MATERIAL FOR THIS EXERCISE
>>>>>
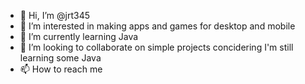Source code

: - 👋 Hi, I’m @jrt345
- 👀 I’m interested in making apps and games for desktop and mobile
- 🌱 I’m currently learning Java
- 💞️ I’m looking to collaborate on simple projects concidering I'm still learning some Java
- 📫 How to reach me 

<!---
jrt345/jrt345 is a ✨ special ✨ repository because its `README.md` (this file) appears on your GitHub profile.
You can click the Preview link to take a look at your changes.
--->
<<<<<
WHAT THIS TASK INVOLVES
Repeat the records verbatim, excluding pictures.

WRITTEN ANSWER
Source code

: - 👋 Hi, I’m @jrt345
- 👀 I’m interested in making apps and games for desktop and mobile
- 🌱 I’m currently learning Java
- 💞️ I’m looking to collaborate on simple projects concidering I'm still learning some Java
- 📫 How to reach me 

<!---
jrt345/jrt345 is a ✨ special ✨ repository because its `README.md` (this file) appears on your GitHub profile.
You can click the Preview link to take a look at your changes.
--->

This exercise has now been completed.